Negative. Too many chances to loose or break. Travel in-country or abroad? I carried all my equipment in 2 backpacks overseas, never left my line of sight


----------



## GeorgieGirl

Never in a million years. I'd write that in caps for emphasis but that's rude. Never, just plain old Never. Not with a camera, not with an iPod, a computer, an iPad or a diamond ring. Nope not ever, Never.


----------



## altitude604

I always take mine on-board with me.

Although I used to work the Ramp so I've got a rather pessimistic insight into how baggage gets handled. lol

But I've packed glass valuables in my checked baggage done the way you describe and they always arrive intact. So you should be alright. Just make sure it's not too close to the edge of your suitcase. All it takes is your bag to fall off the baggage cart onto the ramp to smack it nicely.


----------



## usayit

Tripod... Yes...

Camera or lenses ... hell no.


----------



## flightless_beaker

I've never travelled by plane with my camera but I can also agree with everyone else. No. I just imagine how poorly suitcases are treated. Plus, I like the piece of mind knowing my equipment I worked hard to buy is safe and next to me. Anything that happens at that point is my own fault.


----------



## RalphP13

You guys are pretty much expressing many of the feelings and concerns I had as well. 

I figured I would throw it out there to see if somebody would respond with "Yes, I've been traveling that way for the last 10 years without a problem".

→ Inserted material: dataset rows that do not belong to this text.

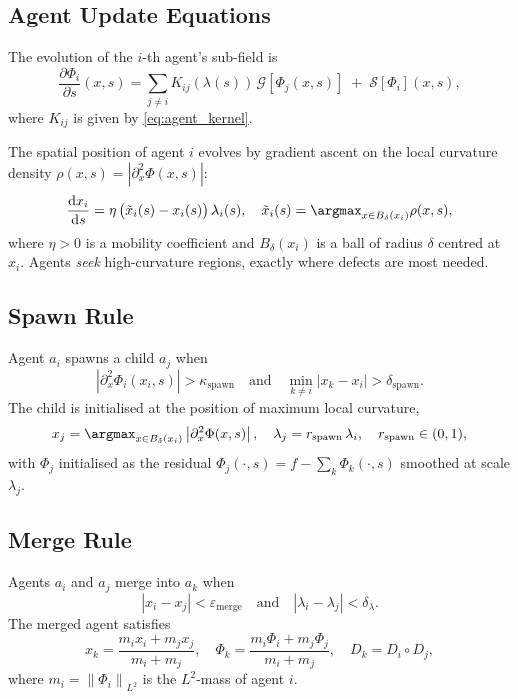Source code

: \documentclass[12pt,a4paper]{article}
\theoremstyle{plain}
\theoremstyle{definition}
\theoremstyle{remark}
\newcommand{\cG}{\mathcal{G}}
\newcommand{\cS}{\mathcal{S}}
\newcommand{\norm}[1]{\left\|#1\right\|}
\newcommand{\abs}[1]{\left|#1\right|}
\newcommand{\dd}{\mathrm{d}}
\newcommand{\parti}[2]{\frac{\partial #1}{\partial #2}}
\newcommand{\Kij}{K_{ij}}
\newcommand{\eps}{\varepsilon}
\begin{document}
\subsection{Agent Update Equations}

The evolution of the $i$-th agent's sub-field is
\begin{equation}
  \parti{\Phi_i}{s}(x,s)
  = \sum_{j \neq i} \Kij(\lambda(s))\,\cG[\Phi_j(x,s)]
    \;+\; \cS[\Phi_i](x,s),
  \label{eq:agent_evolution}
\end{equation}
where $\Kij$ is given by \eqref{eq:agent_kernel}.

The spatial position of agent $i$ evolves by gradient ascent on the
local curvature density $\rho(x,s) = \abs{\partial^2_x \Phi(x,s)}$:
\begin{equation}
  \frac{\dd x_i}{\dd s}
  = \eta\,\bigl(\tilde{x}_i(s) - x_i(s)\bigr)\,\lambda_i(s),
  \quad
  \tilde{x}_i(s) = \argmax_{x \in B_\delta(x_i)} \rho(x,s),
  \label{eq:agent_motion}
\end{equation}
where $\eta > 0$ is a mobility coefficient and $B_\delta(x_i)$ is a ball
of radius $\delta$ centred at $x_i$.  Agents \emph{seek} high-curvature
regions, exactly where defects are most needed.

\subsection{Spawn Rule}

Agent $a_i$ spawns a child $a_j$ when
\begin{equation}
  \abs{\partial^2_x \Phi_i(x_i, s)} > \kappa_\text{spawn}
  \quad\text{and}\quad
  \min_{k \neq i} \abs{x_k - x_i} > \delta_\text{spawn}.
  \label{eq:spawn_condition}
\end{equation}
The child is initialised at the position of maximum local curvature,
\begin{equation}
  x_j = \argmax_{x \in B_\delta(x_i)} \abs{\partial^2_x \Phi(x,s)},
  \quad
  \lambda_j = r_\text{spawn}\,\lambda_i,\quad r_\text{spawn} \in (0,1),
  \label{eq:spawn_child}
\end{equation}
with $\Phi_j$ initialised as the residual
$\Phi_j(\cdot, s) = f - \sum_{k} \Phi_k(\cdot, s)$
smoothed at scale $\lambda_j$.

\subsection{Merge Rule}

Agents $a_i$ and $a_j$ merge into $a_k$ when
\begin{equation}
  \abs{x_i - x_j} < \eps_\text{merge}
  \quad\text{and}\quad
  \abs{\lambda_i - \lambda_j} < \delta_\lambda.
  \label{eq:merge_condition}
\end{equation}
The merged agent satisfies
\begin{equation}
  x_k = \frac{m_i x_i + m_j x_j}{m_i + m_j},
  \quad
  \Phi_k = \frac{m_i \Phi_i + m_j \Phi_j}{m_i + m_j},
  \quad
  D_k = D_i \circ D_j,
  \label{eq:merge_result}
\end{equation}
where $m_i = \norm{\Phi_i}_{L^2}$ is the $L^2$-mass of agent $i$.
\end{document}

You never know unless you ask.

I guess my problem is I love my electronic gadgets and my carry-on keeps getting larger and heavier. 


Thanks, Ralph


----------



## DSpandel

No way! Last trip I took my bags look like they got dropped out of the plane, I wouldnt trust leaving my gear in my checked bags.


----------



## el_shorty

I never check in electronics, and not because of how they handle the luggage but because my equipment might get lost or stolen.


----------



## KmH

GeorgieGirl said:


> Never in a million years. I'd write that in caps for emphasis but that's rude. Never, just plain old Never. Not with a camera, not with an iPod, a computer, an iPad or a diamond ring. Nope not ever, Never.


You're right it would be tantamount to shouting, but you can always use bold, italics, and underline:


*Never in a million years*. *Never, just plain old Never. Not with a camera, not with an iPod, a computer, an iPad or a diamond ring. Nope not ever, Never.*


----------



## icassell

In addition to the issues with breakage, the airlines have lost my baggage more than once.  Additionally, most baggage pickup areas are not secure so someone could walk with your bag (this DOES happen).  Even though he might not know there is a camera in there, he could get lucky.  The airlines have VERY limited liability for lost/stolen/damaged baggage.  I would never consider checking my camera until/unless this changes. You would think, with the new outrageous fees for checked baggage, that these limitations would change, but I've heard nothing to that effect.


----------



## Infidel

You can always ship things to your destination with a carrier like UPS or FedEx, insurance and everything. Will cost less than baggage fees in all likelihood. It's not unheard of for travelers to do that with extra luggage. Most good hotels know the deal. Ship it in advance, and it'll be in your room when you arrive (if it's a good hotel).


----------



## ann

IF something happens to your camera with the check in luggage their insurance will not cover the loss, including it getting stolen.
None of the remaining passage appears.